America passes a grim milestone: 100,000 confirmed COVID-19 deaths

The United States has officially reached a heartbreaking milestone in the coronavirus pandemic.

As of Wednesday, more than 100,000 deaths from COVID-19 have been reported in the U.S., according to the Johns Hopkins Coronavirus Resource Center.

Experts expected the U.S. would hit the milestone this week, and in anticipation of the number, The New York Times recently published an unforgettable front page filled with the names of victims of the pandemic, representing just a small portion of the "incalculable loss." The U.S. passed 50,000 confirmed coronavirus deaths on April 24.

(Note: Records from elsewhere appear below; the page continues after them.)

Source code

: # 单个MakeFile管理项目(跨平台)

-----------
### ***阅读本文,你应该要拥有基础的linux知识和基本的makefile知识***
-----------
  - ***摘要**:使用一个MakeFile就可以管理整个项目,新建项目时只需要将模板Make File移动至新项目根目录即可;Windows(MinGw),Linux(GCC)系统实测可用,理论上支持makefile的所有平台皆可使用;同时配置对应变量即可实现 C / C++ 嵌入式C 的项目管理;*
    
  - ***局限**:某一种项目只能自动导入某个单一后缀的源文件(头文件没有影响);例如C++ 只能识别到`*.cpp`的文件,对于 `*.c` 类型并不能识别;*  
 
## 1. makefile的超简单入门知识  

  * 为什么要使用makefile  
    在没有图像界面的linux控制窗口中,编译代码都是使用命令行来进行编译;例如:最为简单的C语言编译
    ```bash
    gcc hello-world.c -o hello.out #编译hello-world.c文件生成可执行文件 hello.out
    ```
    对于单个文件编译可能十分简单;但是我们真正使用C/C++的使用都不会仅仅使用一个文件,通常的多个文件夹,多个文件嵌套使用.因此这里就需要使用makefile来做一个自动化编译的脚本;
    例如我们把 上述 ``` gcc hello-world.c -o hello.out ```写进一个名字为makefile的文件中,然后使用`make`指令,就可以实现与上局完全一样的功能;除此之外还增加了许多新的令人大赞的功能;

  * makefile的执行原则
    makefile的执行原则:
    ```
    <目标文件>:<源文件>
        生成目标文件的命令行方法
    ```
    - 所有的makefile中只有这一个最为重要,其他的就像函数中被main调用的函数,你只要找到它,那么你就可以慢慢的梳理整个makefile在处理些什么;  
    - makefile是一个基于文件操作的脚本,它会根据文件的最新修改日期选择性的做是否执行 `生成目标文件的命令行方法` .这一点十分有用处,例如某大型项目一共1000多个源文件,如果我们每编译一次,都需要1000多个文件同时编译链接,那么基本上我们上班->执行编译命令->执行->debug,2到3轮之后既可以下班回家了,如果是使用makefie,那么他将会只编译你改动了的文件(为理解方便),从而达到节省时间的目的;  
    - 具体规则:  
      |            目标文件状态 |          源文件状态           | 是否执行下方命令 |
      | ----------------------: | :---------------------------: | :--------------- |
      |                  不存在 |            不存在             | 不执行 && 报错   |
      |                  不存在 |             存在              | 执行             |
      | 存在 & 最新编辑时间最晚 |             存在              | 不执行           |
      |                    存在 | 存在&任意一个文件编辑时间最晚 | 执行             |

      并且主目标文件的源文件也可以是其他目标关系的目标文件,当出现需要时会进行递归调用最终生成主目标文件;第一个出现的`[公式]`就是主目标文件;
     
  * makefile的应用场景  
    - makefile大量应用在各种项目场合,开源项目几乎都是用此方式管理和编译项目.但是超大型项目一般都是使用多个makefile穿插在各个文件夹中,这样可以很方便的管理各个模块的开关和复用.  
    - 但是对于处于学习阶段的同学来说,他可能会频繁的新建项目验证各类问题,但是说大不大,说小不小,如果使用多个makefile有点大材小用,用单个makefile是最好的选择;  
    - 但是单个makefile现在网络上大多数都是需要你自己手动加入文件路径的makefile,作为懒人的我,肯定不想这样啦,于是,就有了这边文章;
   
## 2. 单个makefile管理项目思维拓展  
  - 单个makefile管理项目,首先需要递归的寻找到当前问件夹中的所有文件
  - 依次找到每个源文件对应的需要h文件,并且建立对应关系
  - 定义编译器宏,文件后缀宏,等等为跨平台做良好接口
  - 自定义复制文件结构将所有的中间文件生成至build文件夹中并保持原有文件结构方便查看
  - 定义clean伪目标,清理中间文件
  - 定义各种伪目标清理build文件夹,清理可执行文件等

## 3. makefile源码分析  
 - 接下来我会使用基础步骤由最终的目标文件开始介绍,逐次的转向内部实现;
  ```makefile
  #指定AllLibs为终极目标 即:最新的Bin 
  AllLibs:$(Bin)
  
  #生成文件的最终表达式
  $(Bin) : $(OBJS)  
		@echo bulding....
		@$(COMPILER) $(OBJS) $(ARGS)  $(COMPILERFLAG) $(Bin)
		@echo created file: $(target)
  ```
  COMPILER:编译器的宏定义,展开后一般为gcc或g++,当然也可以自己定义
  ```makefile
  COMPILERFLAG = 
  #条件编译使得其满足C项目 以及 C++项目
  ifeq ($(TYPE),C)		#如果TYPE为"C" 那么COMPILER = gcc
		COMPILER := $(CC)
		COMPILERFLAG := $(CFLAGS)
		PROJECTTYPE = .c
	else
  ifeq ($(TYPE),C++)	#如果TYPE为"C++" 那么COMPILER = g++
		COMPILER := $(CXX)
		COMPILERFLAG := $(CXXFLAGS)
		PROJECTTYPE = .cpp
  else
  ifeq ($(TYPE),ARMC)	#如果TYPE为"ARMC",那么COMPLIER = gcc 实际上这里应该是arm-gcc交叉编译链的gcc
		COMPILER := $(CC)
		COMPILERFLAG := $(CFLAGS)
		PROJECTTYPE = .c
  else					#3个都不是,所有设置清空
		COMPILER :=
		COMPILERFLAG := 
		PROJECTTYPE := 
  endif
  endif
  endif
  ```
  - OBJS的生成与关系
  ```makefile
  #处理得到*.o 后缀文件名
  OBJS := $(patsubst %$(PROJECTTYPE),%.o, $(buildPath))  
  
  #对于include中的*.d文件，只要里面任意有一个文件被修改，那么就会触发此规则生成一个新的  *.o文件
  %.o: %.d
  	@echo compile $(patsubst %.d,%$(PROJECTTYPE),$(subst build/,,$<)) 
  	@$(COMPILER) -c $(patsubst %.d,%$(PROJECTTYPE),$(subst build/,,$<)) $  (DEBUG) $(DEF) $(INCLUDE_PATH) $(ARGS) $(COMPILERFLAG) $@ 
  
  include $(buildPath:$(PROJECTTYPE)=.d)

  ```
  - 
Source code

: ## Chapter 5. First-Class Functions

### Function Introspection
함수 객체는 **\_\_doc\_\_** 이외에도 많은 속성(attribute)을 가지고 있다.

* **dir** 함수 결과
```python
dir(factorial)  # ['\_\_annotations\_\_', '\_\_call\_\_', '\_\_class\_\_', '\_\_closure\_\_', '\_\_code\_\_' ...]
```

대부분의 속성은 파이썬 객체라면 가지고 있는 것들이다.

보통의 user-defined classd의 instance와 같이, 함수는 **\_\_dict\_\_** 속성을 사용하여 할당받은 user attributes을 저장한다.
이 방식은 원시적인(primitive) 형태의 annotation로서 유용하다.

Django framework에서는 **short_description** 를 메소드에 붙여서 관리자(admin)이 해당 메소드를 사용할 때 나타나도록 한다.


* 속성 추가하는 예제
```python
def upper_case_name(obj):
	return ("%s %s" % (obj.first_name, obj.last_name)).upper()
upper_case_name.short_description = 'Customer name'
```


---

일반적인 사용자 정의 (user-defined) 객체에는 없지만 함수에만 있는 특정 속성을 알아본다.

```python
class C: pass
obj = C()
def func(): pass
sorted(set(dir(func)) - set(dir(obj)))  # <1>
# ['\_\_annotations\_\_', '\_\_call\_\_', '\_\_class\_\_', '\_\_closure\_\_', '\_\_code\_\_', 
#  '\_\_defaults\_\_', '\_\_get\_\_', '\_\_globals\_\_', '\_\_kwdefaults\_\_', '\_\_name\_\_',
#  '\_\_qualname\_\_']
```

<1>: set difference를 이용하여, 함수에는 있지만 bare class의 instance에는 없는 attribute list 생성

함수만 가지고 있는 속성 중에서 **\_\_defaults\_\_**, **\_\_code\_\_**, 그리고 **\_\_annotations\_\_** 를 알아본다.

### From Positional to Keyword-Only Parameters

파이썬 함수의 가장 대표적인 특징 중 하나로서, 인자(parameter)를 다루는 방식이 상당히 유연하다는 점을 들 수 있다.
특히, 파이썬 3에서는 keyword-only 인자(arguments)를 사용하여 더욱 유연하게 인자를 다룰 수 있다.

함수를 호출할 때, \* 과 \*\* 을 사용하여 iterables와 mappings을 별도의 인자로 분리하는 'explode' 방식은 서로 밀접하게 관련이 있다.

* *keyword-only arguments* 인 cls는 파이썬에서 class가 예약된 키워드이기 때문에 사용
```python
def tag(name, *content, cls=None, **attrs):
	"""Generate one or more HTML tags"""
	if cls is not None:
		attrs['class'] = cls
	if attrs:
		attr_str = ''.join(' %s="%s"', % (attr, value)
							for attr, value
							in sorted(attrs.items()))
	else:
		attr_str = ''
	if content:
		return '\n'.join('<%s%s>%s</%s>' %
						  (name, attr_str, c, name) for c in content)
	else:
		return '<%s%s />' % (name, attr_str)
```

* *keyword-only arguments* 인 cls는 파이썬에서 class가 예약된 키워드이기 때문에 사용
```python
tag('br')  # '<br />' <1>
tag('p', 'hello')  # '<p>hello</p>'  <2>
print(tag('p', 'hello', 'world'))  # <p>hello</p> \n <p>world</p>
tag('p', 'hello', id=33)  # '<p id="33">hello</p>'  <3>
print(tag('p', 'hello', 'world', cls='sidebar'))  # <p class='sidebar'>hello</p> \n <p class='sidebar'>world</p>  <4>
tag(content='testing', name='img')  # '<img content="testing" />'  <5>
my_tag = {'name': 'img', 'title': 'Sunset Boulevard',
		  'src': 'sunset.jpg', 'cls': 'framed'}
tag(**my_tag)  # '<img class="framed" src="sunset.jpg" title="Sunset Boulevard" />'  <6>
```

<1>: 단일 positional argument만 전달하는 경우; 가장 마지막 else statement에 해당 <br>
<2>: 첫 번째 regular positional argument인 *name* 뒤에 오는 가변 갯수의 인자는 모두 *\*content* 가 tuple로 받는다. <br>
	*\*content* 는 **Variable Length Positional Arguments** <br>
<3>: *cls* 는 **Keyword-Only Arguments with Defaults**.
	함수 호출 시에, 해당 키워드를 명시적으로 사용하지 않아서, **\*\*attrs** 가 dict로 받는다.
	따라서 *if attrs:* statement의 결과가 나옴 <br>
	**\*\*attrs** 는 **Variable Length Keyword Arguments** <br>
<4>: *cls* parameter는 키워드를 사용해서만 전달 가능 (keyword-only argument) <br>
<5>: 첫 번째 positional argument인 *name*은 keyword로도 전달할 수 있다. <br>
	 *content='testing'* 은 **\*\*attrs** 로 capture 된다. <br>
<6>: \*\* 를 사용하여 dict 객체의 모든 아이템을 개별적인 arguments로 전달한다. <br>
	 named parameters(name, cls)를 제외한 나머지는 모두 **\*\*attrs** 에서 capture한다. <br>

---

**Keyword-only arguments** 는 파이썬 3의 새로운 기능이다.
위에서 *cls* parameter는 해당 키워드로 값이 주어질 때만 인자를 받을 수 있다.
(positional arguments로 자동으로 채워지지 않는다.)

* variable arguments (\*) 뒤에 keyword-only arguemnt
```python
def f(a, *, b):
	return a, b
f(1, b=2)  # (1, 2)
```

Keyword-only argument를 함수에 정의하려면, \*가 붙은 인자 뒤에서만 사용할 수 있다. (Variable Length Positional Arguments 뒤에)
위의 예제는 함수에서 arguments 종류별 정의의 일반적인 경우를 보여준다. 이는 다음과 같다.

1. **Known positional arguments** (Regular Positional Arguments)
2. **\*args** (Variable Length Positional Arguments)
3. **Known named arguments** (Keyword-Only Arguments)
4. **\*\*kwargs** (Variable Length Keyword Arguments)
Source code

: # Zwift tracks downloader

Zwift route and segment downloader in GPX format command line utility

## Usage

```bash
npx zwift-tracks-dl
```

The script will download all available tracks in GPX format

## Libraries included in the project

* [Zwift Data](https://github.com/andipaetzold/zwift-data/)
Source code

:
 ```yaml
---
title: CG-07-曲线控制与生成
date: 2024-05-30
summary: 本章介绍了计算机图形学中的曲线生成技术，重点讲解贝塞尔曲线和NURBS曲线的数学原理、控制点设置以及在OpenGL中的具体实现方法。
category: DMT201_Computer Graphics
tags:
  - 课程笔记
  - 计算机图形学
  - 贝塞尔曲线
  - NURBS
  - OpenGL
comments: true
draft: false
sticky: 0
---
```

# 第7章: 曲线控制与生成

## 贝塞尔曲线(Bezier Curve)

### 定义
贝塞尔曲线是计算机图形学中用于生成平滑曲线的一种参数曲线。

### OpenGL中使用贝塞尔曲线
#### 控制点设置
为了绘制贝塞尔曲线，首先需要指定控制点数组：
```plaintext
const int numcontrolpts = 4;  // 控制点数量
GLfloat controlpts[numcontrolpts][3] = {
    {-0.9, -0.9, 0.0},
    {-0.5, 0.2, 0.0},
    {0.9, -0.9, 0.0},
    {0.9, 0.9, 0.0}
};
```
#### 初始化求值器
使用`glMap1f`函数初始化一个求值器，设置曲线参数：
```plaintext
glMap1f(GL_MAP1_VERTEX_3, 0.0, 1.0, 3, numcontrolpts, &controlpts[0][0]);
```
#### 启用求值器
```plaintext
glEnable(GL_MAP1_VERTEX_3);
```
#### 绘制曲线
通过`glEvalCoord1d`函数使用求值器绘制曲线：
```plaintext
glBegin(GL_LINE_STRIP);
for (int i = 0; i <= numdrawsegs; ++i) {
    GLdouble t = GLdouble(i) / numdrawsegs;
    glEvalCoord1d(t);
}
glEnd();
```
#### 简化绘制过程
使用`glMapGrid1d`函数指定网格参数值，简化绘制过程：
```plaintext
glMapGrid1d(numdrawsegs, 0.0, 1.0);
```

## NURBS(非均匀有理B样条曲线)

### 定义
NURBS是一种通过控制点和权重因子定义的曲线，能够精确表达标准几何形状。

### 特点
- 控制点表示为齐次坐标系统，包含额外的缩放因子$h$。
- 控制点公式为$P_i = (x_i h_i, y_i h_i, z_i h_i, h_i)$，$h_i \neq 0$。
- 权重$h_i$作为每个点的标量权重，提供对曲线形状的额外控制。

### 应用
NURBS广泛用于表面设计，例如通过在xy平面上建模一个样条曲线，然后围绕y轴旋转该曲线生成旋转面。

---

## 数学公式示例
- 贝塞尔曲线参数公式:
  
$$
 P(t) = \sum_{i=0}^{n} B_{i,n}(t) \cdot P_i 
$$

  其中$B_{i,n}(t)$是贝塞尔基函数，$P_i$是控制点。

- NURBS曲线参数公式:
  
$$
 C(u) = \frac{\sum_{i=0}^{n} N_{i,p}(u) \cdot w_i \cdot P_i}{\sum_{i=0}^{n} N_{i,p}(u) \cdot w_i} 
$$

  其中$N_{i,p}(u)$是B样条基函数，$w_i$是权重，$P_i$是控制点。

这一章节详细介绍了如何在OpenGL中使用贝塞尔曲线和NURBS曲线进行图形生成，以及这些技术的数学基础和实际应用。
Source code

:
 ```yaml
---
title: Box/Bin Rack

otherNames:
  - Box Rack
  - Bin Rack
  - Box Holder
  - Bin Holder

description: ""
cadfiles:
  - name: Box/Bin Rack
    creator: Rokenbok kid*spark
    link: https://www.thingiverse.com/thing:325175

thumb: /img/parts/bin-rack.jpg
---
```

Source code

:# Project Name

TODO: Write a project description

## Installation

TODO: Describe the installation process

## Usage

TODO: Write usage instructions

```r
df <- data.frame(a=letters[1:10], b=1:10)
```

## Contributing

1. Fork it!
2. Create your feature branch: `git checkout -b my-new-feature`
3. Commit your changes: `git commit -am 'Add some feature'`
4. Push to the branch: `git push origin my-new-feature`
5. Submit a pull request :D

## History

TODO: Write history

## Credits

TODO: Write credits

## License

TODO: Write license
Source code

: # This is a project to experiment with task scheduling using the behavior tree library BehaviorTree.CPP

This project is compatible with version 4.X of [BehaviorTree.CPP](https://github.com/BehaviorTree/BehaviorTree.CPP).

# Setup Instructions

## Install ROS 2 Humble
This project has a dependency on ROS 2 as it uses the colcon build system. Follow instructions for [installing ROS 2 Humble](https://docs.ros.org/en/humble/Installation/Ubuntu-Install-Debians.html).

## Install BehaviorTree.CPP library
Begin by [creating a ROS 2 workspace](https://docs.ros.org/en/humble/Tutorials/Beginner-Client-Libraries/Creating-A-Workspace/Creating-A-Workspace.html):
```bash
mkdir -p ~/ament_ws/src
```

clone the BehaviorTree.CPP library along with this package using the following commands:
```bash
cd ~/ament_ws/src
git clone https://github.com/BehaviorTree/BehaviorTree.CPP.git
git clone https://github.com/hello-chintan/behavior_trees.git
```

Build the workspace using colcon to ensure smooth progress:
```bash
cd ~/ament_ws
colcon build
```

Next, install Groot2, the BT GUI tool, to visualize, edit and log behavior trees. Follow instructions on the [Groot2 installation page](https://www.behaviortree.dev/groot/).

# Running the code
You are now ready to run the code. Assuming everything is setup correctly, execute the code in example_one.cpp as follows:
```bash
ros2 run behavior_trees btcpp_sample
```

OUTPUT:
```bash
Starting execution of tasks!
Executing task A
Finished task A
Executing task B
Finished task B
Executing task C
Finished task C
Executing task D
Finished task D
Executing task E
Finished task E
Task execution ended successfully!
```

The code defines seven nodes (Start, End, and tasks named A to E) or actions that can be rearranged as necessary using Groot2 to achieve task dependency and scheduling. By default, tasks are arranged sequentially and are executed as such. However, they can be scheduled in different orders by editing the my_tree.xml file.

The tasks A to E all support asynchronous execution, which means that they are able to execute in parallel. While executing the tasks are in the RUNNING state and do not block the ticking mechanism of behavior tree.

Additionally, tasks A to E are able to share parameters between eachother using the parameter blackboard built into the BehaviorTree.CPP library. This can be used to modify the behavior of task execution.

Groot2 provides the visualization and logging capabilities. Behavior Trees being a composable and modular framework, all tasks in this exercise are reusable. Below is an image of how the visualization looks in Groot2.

In March, the White House had warned that the U.S. might be facing between 100,000 and 200,000 coronavirus deaths even if Americans did everything "almost perfectly," as Dr. Deborah Birx said, although President Trump in April suggested the death toll could be between 50,000 and 60,000. Later, Trump said "we're going to lose" up to 100,000 people total. Reported cases and hospitalizations are still on the upswing in many states.

Every U.S. state has now begun the process of reopening their economies, even as the number of confirmed COVID-19 cases in the country stands at over 1.6 million. Experts have cautioned there may be a second wave of cases in the fall, although Dr. Anthony Fauci, the director of the National Institute of Allergy and Infectious Diseases, said Wednesday that this is "not inevitable." Fauci previously told Congress that the United States' coronavirus death toll is likely higher than has been reported.